··· MATERIAL FOR THIS EXERCISE ···

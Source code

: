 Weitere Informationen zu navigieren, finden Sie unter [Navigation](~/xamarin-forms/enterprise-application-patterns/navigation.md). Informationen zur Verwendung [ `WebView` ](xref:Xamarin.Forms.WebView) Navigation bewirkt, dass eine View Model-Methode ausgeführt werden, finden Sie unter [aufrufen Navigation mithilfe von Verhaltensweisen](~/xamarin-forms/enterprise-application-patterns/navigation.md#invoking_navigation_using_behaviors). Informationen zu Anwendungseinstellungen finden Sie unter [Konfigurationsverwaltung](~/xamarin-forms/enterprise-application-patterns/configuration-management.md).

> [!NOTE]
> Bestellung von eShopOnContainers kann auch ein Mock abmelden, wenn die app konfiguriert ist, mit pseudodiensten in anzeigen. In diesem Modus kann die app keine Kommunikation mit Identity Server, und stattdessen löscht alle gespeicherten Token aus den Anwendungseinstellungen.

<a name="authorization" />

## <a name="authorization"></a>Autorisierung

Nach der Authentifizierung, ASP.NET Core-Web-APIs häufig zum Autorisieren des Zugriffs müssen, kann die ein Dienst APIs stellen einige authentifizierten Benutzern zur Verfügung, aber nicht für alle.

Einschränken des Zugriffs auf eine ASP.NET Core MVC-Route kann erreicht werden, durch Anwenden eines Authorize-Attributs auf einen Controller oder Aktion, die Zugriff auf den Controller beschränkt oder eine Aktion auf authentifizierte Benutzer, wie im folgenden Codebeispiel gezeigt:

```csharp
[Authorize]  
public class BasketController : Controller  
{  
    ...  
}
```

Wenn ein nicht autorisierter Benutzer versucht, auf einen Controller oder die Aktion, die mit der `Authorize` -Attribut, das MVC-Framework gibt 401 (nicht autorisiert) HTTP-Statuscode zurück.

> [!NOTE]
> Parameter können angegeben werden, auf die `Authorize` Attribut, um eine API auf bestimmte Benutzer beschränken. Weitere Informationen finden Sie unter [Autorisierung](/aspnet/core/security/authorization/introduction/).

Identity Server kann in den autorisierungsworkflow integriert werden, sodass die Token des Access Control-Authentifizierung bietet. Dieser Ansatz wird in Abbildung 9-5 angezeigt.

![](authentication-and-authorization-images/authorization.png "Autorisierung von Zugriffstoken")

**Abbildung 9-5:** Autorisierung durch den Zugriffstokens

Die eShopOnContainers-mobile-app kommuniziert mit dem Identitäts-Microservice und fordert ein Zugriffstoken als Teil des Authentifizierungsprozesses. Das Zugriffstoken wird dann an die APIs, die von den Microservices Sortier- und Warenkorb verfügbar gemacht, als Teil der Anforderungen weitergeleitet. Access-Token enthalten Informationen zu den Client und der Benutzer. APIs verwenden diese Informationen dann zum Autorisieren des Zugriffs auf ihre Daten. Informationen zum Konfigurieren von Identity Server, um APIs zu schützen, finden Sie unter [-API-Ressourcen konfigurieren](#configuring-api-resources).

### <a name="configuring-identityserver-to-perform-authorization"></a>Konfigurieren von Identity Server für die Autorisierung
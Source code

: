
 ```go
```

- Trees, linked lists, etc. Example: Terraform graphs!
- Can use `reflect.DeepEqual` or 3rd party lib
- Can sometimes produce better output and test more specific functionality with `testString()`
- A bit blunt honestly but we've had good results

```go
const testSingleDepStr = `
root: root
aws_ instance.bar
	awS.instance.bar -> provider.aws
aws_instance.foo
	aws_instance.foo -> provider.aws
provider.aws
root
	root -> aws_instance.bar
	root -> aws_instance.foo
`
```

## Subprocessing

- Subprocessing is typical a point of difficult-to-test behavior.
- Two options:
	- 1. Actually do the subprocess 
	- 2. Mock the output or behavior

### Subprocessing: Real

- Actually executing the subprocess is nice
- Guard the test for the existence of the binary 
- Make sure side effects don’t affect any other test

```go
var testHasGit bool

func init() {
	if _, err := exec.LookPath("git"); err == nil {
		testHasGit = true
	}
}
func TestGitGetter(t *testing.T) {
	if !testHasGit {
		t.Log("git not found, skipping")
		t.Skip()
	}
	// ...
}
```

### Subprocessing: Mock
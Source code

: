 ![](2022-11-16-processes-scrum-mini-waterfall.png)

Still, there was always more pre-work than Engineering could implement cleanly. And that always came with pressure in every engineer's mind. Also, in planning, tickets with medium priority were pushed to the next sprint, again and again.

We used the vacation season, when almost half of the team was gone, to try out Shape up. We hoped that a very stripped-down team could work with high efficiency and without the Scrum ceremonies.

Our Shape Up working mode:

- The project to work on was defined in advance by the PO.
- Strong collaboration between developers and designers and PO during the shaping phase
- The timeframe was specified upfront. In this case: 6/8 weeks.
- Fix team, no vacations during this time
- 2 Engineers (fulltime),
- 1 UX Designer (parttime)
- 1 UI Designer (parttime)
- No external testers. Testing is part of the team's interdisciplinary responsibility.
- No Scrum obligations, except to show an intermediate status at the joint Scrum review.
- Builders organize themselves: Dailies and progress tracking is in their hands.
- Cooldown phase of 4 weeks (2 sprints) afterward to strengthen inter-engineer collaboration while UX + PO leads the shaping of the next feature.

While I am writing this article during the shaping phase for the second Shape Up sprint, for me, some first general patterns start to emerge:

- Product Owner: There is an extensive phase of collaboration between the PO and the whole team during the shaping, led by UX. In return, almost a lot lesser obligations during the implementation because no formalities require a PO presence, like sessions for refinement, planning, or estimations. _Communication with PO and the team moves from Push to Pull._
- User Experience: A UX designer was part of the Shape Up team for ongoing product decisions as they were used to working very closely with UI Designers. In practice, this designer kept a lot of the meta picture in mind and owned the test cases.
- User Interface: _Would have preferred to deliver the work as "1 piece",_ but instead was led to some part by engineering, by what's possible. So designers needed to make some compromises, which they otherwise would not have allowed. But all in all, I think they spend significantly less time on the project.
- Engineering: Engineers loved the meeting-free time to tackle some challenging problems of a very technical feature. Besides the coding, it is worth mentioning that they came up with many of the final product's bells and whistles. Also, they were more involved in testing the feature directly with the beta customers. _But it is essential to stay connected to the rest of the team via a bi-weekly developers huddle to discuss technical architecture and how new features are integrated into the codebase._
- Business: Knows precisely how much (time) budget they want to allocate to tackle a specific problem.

···

WHAT IS REQUIRED -
What lines above contain the word "nicht"? Please copy each one.

OUTPUT OF THE EXERCISE -
Nach der Authentifizierung, ASP.NET Core-Web-APIs häufig zum Autorisieren des Zugriffs müssen, kann die ein Dienst APIs stellen einige authentifizierten Benutzern zur Verfügung, aber nicht für alle.
Wenn ein nicht autorisierter Benutzer versucht, auf einen Controller oder die Aktion, die mit der `Authorize` -Attribut, das MVC-Framework gibt 401 (nicht autorisiert) HTTP-Statuscode zurück.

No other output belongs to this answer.